■ Data to process ■
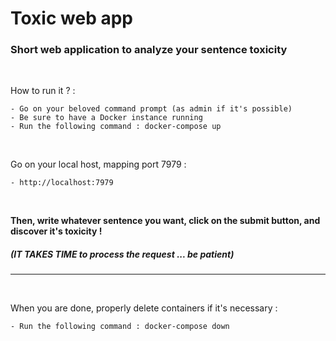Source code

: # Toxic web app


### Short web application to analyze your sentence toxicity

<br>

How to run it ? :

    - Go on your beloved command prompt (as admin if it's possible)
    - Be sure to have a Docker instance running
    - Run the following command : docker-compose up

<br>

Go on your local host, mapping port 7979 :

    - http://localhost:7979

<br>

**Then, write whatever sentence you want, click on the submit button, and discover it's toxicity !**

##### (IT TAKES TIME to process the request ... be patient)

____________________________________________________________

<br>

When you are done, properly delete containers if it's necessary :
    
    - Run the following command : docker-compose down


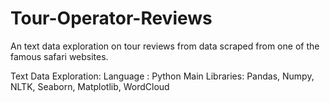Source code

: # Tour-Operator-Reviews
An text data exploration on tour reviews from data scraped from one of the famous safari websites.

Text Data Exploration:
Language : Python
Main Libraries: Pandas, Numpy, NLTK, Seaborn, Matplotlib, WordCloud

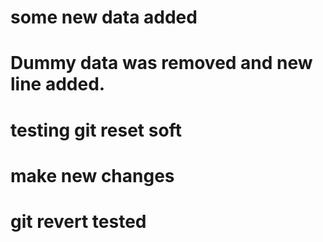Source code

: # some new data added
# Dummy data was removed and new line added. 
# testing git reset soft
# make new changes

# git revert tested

---

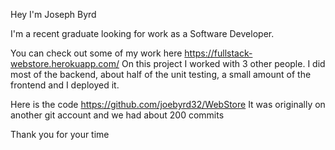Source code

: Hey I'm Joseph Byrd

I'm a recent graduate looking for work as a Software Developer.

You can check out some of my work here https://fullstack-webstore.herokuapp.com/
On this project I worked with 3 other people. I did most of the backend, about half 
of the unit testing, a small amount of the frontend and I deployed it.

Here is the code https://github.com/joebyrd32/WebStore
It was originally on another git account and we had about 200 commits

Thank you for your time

--

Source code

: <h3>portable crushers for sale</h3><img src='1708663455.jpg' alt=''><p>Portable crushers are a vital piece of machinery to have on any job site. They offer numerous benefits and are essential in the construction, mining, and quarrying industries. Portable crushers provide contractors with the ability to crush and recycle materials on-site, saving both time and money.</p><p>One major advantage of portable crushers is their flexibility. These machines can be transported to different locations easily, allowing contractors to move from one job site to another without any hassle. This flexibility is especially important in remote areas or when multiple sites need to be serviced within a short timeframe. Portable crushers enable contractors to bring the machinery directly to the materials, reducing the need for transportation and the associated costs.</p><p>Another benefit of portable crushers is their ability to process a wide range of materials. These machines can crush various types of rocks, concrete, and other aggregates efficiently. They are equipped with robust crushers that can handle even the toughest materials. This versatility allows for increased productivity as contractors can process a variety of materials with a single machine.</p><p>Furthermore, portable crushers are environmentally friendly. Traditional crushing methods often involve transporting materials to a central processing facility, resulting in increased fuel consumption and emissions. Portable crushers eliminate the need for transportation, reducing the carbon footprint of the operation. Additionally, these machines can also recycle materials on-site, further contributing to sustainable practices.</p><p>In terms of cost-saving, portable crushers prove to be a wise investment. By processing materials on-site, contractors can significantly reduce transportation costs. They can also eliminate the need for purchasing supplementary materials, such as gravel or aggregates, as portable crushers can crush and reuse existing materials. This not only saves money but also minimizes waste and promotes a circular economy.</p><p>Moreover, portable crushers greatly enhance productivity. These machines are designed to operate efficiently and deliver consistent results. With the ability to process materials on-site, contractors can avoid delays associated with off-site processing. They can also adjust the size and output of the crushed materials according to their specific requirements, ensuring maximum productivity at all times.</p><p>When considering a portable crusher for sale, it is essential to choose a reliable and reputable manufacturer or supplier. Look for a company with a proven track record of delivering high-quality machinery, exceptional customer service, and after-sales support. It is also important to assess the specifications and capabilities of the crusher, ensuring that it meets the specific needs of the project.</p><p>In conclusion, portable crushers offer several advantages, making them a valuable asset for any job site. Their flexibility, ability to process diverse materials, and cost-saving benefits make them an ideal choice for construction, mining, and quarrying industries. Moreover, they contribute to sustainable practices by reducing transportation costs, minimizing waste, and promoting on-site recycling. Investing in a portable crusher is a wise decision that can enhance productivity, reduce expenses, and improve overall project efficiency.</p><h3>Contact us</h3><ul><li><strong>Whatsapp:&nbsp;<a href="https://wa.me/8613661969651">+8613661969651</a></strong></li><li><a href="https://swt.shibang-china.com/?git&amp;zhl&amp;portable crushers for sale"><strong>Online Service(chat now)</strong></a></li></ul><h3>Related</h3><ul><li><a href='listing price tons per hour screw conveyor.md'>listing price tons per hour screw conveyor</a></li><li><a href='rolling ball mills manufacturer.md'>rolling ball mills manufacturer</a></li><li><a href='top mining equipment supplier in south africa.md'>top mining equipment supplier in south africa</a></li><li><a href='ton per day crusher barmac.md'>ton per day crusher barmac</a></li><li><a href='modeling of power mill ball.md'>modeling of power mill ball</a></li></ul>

■ Activity ■
Using the data above, retype exactly and only the lines from the one containing "##### (IT TAKES" up to and including the one containing "# git revert tested", with no pictures carried over.

■ Written reply ■
##### (IT TAKES TIME to process the request ... be patient)

____________________________________________________________

<br>

When you are done, properly delete containers if it's necessary :
    
    - Run the following command : docker-compose down


Source code

: # Tour-Operator-Reviews
An text data exploration on tour reviews from data scraped from one of the famous safari websites.

Text Data Exploration:
Language : Python
Main Libraries: Pandas, Numpy, NLTK, Seaborn, Matplotlib, WordCloud

Source code

: # some new data added
# Dummy data was removed and new line added. 
# testing git reset soft
# make new changes

# git revert tested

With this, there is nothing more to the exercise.